Exercise requirements: Please keep to the lines below from the one with "知道我们怎么想吗？你也不值得我们浪费时间。" through the one with "在过去的一周里，我花了三天时", and restate them word for word, ends included.

Dataset:
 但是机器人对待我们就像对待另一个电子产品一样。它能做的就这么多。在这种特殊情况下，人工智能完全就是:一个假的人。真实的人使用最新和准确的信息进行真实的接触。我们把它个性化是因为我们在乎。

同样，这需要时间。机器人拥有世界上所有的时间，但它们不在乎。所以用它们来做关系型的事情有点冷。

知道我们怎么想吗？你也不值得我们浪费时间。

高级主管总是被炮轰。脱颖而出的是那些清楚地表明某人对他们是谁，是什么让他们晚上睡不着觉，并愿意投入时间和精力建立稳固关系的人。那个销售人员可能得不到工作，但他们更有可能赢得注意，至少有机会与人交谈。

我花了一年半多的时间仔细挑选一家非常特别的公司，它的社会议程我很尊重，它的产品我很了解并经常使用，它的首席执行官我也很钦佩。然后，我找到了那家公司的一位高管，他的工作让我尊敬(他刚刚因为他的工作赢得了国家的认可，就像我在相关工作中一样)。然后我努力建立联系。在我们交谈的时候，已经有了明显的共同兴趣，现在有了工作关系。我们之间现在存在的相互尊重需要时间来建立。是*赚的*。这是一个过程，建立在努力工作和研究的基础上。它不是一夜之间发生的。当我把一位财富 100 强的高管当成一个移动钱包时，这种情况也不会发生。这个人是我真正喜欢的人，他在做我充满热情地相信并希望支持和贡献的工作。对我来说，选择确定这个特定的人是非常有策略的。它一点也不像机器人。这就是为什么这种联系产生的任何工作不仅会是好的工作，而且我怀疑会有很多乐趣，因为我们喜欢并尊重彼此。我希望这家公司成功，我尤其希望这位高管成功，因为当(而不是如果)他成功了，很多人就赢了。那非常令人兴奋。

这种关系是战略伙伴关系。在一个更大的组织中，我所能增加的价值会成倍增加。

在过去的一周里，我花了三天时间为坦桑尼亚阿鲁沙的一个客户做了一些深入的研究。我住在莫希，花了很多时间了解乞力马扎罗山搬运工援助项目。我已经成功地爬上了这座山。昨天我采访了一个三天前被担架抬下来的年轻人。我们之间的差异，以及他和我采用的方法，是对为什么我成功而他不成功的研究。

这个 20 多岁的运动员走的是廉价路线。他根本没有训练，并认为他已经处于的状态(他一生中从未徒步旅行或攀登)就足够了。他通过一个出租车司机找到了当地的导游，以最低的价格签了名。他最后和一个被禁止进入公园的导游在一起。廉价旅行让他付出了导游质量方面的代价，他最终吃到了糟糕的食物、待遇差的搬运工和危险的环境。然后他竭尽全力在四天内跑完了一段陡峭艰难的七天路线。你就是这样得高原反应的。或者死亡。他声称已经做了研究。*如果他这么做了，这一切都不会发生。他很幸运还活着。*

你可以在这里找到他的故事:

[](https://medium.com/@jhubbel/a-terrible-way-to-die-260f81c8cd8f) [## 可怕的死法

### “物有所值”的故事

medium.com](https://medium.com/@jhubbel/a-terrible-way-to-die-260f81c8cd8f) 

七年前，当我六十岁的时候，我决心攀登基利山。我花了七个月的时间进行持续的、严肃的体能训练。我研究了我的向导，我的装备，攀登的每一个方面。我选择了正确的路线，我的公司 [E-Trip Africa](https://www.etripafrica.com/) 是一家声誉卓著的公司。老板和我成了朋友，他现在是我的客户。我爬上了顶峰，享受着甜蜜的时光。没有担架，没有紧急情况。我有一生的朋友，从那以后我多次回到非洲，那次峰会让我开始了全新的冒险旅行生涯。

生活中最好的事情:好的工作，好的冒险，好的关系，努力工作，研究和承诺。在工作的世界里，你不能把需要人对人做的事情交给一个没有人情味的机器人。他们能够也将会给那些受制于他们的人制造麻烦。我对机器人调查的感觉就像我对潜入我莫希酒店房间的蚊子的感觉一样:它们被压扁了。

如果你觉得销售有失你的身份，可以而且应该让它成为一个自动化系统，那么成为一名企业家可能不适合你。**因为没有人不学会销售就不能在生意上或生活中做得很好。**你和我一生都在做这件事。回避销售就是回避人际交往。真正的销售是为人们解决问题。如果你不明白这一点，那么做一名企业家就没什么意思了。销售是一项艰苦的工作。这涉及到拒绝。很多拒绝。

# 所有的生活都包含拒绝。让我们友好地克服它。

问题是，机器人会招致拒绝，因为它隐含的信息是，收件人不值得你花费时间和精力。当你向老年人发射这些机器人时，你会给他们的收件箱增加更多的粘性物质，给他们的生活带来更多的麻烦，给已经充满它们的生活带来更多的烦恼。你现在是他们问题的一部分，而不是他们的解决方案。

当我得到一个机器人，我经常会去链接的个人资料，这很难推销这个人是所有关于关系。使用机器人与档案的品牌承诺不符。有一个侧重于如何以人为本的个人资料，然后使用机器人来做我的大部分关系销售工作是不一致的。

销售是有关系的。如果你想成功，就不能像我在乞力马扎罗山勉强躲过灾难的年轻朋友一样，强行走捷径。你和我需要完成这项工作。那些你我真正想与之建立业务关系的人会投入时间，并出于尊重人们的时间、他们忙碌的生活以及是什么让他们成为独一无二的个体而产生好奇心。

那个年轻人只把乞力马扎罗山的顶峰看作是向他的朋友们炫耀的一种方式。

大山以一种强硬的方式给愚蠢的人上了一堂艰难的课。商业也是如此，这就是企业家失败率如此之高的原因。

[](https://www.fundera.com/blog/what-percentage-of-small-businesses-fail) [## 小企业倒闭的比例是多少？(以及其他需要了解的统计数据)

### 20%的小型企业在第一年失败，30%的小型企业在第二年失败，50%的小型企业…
---
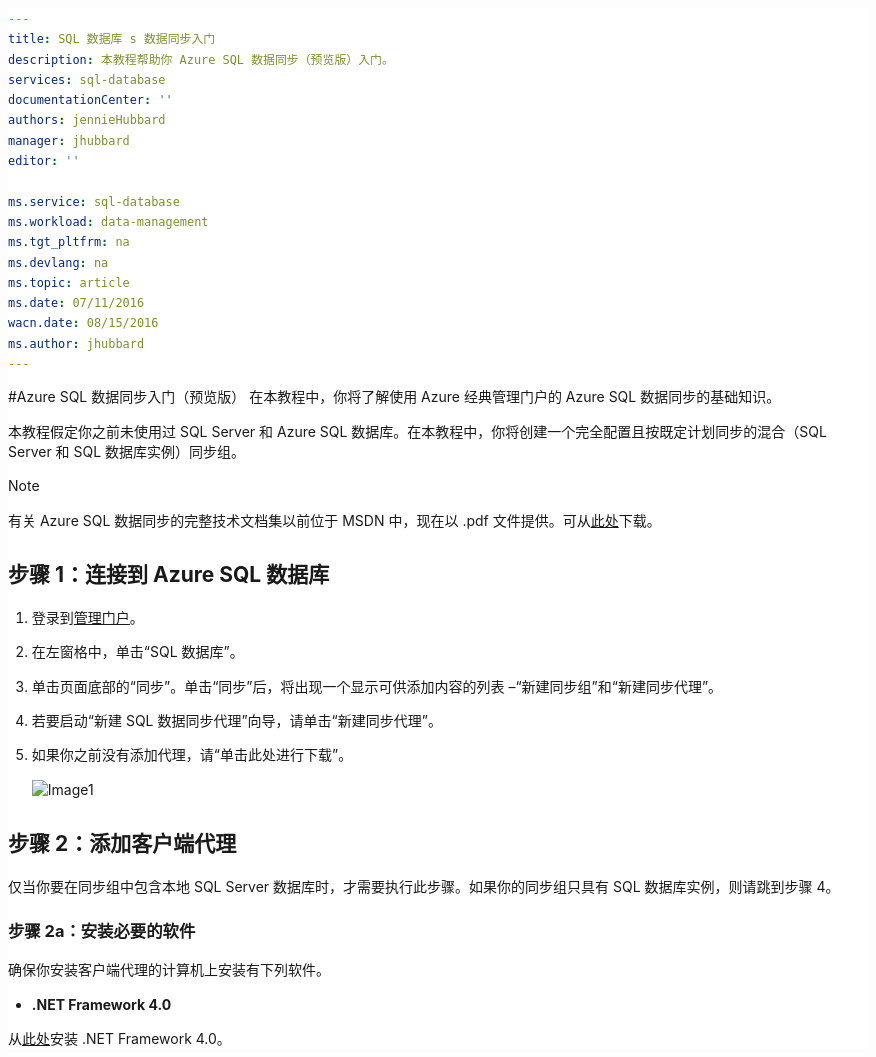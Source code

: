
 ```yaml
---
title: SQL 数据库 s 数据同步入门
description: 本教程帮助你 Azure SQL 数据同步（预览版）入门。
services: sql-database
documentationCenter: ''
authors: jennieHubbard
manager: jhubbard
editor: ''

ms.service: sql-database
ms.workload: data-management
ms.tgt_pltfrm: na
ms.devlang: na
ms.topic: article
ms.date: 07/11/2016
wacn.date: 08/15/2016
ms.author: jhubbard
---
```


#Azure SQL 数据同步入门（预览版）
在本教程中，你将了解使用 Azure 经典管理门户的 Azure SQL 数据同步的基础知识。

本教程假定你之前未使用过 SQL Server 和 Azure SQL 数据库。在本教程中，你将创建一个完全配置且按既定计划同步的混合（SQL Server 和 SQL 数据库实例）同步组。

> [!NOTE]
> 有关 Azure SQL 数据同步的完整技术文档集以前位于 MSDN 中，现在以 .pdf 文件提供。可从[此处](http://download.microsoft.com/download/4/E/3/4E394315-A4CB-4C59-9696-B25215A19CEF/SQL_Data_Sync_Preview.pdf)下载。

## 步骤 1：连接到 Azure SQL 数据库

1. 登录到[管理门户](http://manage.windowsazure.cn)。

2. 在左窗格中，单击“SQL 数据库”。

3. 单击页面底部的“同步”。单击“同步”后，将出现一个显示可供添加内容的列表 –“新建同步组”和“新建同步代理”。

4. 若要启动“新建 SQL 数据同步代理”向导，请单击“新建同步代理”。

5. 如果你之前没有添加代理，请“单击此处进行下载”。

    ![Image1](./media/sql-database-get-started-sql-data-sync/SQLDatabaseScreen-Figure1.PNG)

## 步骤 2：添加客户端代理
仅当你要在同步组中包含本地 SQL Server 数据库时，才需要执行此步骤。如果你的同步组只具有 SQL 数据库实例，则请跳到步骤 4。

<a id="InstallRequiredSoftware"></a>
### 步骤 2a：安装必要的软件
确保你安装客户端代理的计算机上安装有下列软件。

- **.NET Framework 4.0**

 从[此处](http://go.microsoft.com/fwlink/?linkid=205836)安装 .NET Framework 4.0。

Solution:
知道我们怎么想吗？你也不值得我们浪费时间。

高级主管总是被炮轰。脱颖而出的是那些清楚地表明某人对他们是谁，是什么让他们晚上睡不着觉，并愿意投入时间和精力建立稳固关系的人。那个销售人员可能得不到工作，但他们更有可能赢得注意，至少有机会与人交谈。

我花了一年半多的时间仔细挑选一家非常特别的公司，它的社会议程我很尊重，它的产品我很了解并经常使用，它的首席执行官我也很钦佩。然后，我找到了那家公司的一位高管，他的工作让我尊敬(他刚刚因为他的工作赢得了国家的认可，就像我在相关工作中一样)。然后我努力建立联系。在我们交谈的时候，已经有了明显的共同兴趣，现在有了工作关系。我们之间现在存在的相互尊重需要时间来建立。是*赚的*。这是一个过程，建立在努力工作和研究的基础上。它不是一夜之间发生的。当我把一位财富 100 强的高管当成一个移动钱包时，这种情况也不会发生。这个人是我真正喜欢的人，他在做我充满热情地相信并希望支持和贡献的工作。对我来说，选择确定这个特定的人是非常有策略的。它一点也不像机器人。这就是为什么这种联系产生的任何工作不仅会是好的工作，而且我怀疑会有很多乐趣，因为我们喜欢并尊重彼此。我希望这家公司成功，我尤其希望这位高管成功，因为当(而不是如果)他成功了，很多人就赢了。那非常令人兴奋。

这种关系是战略伙伴关系。在一个更大的组织中，我所能增加的价值会成倍增加。

在过去的一周里，我花了三天时间为坦桑尼亚阿鲁沙的一个客户做了一些深入的研究。我住在莫希，花了很多时间了解乞力马扎罗山搬运工援助项目。我已经成功地爬上了这座山。昨天我采访了一个三天前被担架抬下来的年轻人。我们之间的差异，以及他和我采用的方法，是对为什么我成功而他不成功的研究。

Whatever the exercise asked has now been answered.